Music follows a similar pattern, which is why a festival like WWWY is able to sell out in 2022, and continue in 2023. Blink-182 and Green Day are signed on to headline next year’s edition, cementing its reputation as a festival devoted to beloved pop punk icons. It even includes acts like Tigers Jaw, Citizen, and Turnover; bands rebirthing underground emo—who, much like their classic precursors, have nevertheless hit their peak with early albums, only to dwindle on, occasionally coming out with a release that will never quite hit in the way their earliest tracks did. Now, the genre has grown into popularity as admirable emo rap, and whatever Machine Gun Kelly thinks he is.

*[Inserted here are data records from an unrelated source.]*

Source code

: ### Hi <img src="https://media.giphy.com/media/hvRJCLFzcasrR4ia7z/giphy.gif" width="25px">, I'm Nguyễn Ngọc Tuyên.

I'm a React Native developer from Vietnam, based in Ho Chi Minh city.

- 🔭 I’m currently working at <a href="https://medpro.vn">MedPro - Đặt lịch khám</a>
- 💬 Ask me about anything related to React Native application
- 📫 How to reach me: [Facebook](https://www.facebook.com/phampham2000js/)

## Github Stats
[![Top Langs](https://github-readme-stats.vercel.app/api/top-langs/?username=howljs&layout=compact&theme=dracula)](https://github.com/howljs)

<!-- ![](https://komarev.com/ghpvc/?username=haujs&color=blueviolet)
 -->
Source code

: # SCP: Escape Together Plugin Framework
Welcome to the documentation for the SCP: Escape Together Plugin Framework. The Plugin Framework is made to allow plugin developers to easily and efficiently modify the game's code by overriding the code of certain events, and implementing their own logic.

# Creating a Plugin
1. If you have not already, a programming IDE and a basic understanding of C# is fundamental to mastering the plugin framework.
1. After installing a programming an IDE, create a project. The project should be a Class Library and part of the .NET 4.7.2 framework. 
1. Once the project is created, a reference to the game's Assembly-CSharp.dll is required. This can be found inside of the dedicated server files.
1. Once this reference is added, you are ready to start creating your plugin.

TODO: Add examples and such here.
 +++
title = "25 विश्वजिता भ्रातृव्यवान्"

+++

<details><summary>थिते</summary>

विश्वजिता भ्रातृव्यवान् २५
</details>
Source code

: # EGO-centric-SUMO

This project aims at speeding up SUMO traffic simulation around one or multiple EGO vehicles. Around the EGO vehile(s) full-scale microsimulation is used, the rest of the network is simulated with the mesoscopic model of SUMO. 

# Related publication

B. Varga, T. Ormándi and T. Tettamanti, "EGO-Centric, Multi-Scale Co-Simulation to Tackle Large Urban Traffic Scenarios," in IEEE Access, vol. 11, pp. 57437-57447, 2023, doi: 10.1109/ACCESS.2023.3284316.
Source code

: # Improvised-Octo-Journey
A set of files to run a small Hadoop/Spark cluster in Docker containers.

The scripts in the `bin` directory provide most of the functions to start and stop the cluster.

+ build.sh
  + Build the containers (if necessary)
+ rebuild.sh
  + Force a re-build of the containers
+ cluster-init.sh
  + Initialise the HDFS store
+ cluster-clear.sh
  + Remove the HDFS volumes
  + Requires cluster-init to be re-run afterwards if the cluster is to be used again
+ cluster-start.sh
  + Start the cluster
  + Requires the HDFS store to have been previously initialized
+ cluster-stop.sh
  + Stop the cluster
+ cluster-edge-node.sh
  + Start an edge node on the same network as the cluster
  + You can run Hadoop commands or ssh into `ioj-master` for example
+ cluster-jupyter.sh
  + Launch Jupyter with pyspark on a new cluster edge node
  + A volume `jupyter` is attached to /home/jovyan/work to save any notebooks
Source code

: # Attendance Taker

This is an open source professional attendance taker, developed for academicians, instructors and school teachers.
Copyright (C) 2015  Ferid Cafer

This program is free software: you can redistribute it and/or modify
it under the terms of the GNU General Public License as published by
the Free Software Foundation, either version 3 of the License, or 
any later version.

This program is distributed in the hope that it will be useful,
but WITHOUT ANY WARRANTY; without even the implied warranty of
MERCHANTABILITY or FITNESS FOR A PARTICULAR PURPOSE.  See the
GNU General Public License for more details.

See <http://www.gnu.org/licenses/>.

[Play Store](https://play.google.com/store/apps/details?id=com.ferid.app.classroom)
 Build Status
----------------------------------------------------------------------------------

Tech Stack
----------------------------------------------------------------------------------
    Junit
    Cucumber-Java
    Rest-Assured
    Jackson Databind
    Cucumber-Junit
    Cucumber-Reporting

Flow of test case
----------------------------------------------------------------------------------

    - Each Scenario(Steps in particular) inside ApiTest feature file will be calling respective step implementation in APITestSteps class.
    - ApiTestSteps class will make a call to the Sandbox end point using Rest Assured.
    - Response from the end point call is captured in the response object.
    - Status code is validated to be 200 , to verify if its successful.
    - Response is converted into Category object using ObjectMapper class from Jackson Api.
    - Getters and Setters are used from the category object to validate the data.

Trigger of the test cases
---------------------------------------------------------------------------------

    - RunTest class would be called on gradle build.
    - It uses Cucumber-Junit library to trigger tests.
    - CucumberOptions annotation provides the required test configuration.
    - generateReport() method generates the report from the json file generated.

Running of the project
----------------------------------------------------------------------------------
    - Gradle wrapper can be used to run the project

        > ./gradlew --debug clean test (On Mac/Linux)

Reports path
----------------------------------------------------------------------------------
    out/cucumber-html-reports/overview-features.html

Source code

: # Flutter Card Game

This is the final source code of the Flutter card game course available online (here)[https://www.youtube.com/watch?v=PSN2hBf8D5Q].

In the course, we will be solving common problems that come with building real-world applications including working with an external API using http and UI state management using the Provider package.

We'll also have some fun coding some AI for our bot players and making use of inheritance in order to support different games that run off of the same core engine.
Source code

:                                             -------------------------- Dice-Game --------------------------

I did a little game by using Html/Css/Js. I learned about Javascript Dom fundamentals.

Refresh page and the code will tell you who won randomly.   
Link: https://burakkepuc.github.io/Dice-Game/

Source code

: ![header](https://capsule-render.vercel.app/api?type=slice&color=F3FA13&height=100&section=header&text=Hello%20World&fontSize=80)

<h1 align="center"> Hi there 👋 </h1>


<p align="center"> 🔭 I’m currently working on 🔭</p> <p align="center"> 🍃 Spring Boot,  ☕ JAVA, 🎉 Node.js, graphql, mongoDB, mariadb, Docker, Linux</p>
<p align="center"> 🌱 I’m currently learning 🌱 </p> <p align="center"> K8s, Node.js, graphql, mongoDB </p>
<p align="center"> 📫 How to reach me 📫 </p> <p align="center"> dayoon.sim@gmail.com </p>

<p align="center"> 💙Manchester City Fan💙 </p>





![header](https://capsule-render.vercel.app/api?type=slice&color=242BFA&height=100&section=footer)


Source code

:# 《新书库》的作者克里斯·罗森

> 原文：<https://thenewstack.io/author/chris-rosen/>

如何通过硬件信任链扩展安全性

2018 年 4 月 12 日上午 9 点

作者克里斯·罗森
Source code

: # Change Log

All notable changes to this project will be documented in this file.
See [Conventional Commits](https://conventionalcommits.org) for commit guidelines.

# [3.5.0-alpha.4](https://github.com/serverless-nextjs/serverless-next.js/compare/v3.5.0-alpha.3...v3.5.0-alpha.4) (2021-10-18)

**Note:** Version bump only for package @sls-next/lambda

In its essence, WWWY is commercializing nostalgia for an already commercialized time. Don’t get me wrong, this isn’t a bad thing—I was actually selfishly praying for the festival to become a variation of Fyre Fest so I wouldn’t have to be jealous of the attendees. It seemed impossible for a festival of such size to succeed after Astro World’s disaster, especially when most bands haven’t toured in a while. Disaster did strike, but not in the way I hoped for; only the first day was canceled due to the intense winds, forcing its would-be attendees onto the street. The other two days went as planned, allowing crowds to time travel.

During quarantine, everyone yearned for pre-pandemic days. We couldn’t escape our homes, locked in for the foreseeable future. For millennials, it was a flashback to their high school days, exploring the early internet from within the four walls of their bedrooms. Gen Z spent even more time being exposed to UNIF and iGirl pushing alt as the new hegemonic fashion. Hyperpop and nightcore remixes reigned where DJs live streamed their mixes on Zoom. It was a perfect mixture of sentimentality and romanticization for emo and scene to prevail once again.

Once emo and scene leaves pop culture again, the festival may not be able to reach the same mass audience. Gen Z will daydream about a new era they were too young to live in—and, well, millennials are now about 30 years old. Banking off memories can only go so far when attempting to create multiple lineups with the same 2000s bands, with members who are well into their 40s. WWWY will lose its commercial touch; a revival of a different subculture will take its place. But as the genre has continued to evolve since the ’80s, emo can’t ever really die.